Die allgemeine Ausrichtung von Juni 2006 war Ausgangspunkt der Arbeit der Gruppe der JI-Referenten für die Ausarbeitung eines endgültigen Entwurftextes. Klärungsbedarf gab es hier unter anderem im Bereich der Erwägungsgründe sowie zum gemachten Vorschlag über das EBA-Formblatt (9913/07, S.28ff.).
Die Arbeiten am Entwurf für den Rahmenbeschluss wurden mit dem Dokument 9913/07 vom 25. Mai 2007 abgeschlossen und an den Ausschuss der Ständigen Vertreter (AStV) zu Abstimmung übergeben. Der Entwurfstext (ohne Erwägungsgründe und Formblatt) von 2007 weist gegenüber demjenigen aus 2006 geringen Änderungen im Wesentlichen redaktioneller Art auf.
Aktueller Sachstand
Fernmündlich durch den zuständigen Referenten des Bundesministeriums der Justiz sowie der Ständigen Vertretung wurde bestätigt, dass die inhaltliche Einigung auf den Text des Rahmenbeschlusses erfolgt sei, und der ASTV insoweit seine Arbeit abgeschlossen habe. Der Text des Rahmenbeschlusses in der genannten Fassung befinde sich nunmehr im Stadium der Übersetzungsprüfung. Außerdem haben die Mitgliedstaaten Schweden und Dänemark Parlamentsvorbehalte eingelegt. Erst wenn diese beseitigt sind, wurde der JI Rat über die Annahme des Rahmenbeschlusses EBA entscheiden können. Die Annahme muss einstimmig erfolgen (Art. 34 Abs 2 EUV), wobei Enthaltungen der Einstimmigkeit nicht im Wege stehen (Art. 41 Abs 1 S 1 EUV i.V.m. Art. 205 Abs.3. EGV). Die Beseitigung der Parlamentsvorbehalte könnte nach Auskunft des BMJ einige Zeit in Anspruch nehmen. Es sei wohl eher nicht davon auszugehen dass bereits der kommende JI-Rat (unter portugiesischer Präsidentschaft) über den Rahmenschluss abstimmen werde.

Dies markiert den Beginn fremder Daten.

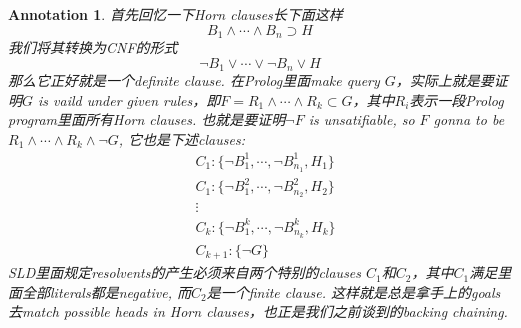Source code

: \documentclass{article}
\theoremstyle{plain}
\newtheorem{annotation}[theorem]{Annotation}
\theoremstyle{nonumberplain}
\begin{document}
\begin{annotation}
\rm 首先回忆一下Horn clauses长下面这样
\[
	B_1 \wedge \cdots \wedge B_n \supset H
\]
我们将其转换为CNF的形式
\[
	\neg B_1 \vee \cdots \vee \neg B_n \vee H
\]
那么它正好就是一个definite clause. 在Prolog里面make query $G$，实际上就是要证明$G$ is vaild under given rules，即$F = R_1\wedge \cdots \wedge R_k \subset G$，其中$R_i$表示一段Prolog program里面所有Horn clauses. 也就是要证明$\neg F$ is unsatifiable,  so $F$ gonna to be $R_1 \wedge \cdots \wedge R_k \wedge \neg G$, 它也是下述clauses:
\[
	\begin{aligned}
	&C_1:\{\neg B_1^1, \cdots, \neg B_{n_1}^1, H_1\} \\
	&C_1:\{\neg B_1^2, \cdots, \neg B_{n_2}^2, H_2\} \\
	&\vdots \\
	&C_k:\{\neg B_1^k, \cdots, \neg B_{n_k}^k, H_k\} \\
	&C_{k+1}: \{\neg G\}
	\end{aligned}
\]
SLD里面规定resolvents的产生必须来自两个特别的clauses $C_1$和$C_2$，其中$C_1$满足里面全部literals都是negative, 而$C_2$是一个finite clause. 这样就是总是拿手上的goals去match possible heads in Horn clauses，也正是我们之前谈到的backing chaining. 
\end{annotation}
\end{document}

Hintergrund und Inhalt des Rahmenbeschlusses zum EBA
Der bisherige Rechtshilfeverkehr zwischen den EU-Mitgliedstaaten im Bereich der Beschlagnahme von Sachen, Schriftstücken und Daten soll durch den Rahmenbeschluss zum EBA ersetzt werden. Derzeit richtet sich Rechtshilfeverkehr in diesem Bereich der sonstigen Rechtshilfe nach Regelungen des Europarates (Europäisches Übereinkommen über die Rechtshilfe in Strafsachen von 1959 (EuRhÜbk) sowie dessen Zusatzprotokollen von 1978 und 2001 und dem Europäischen Übereinkommen über Geldwäsche sowie Ermittlung, Beschlagnahme und Einziehung von Erträgen aus Straftaten von 1999)) und der Europäischen Union (Schengener Durchführungsübereinkommen (SDÜ) für die meisten Mitgliedstaaten). Durch den Rahmenschluss zum EBA soll ein Mechanismus eingeführt werden, der die Erlangung von Beweismitteln in grenzübergreifenden Rechtssachen auf der Basis des Grundsatzes der gegenseitigen Anerkennung erleichtert und so "zügige Verfahren und eindeutige Garantien für den Erlass einer Beweisanordnung und deren Vollstreckung" gewährleistet.
Die EBA zur Erlangung von Sachen, Schriftstücken und Daten bezieht sich grundsätzlich auf bereits vorhandene uns jederzeit verfügbares Beweismaterial. In einem zweiten Schritt wird die Kommission einen Vorschlag für einen Rechtsakt unterbreiten, mit dem das weitere Beweismaterial erfasst werden soll. In Art. 3 Abs. 2a-e des Entwurfstextes 9913/07 werden diejenigen Beweise benannt, die aufgrund der EBA zur Erlangung von Sachen, Schriftstücken und Daten nicht angefordert werden dürfen (bspw. Durchführung von Vernehmungen und Anhörungen oder Durchführungen körperlicher Untersuchungen).
Der Entwurfstext zu Rahmenbeschluss Europäische Beweisanordnung zur Erlangung von Sachen, Schriftstücken und Daten zur Verwendung in Strafsachen in der aktuellen Fassung vom 25. Mai 2007 (9913/07) ist auf der Internetseite des Rates abrufbar.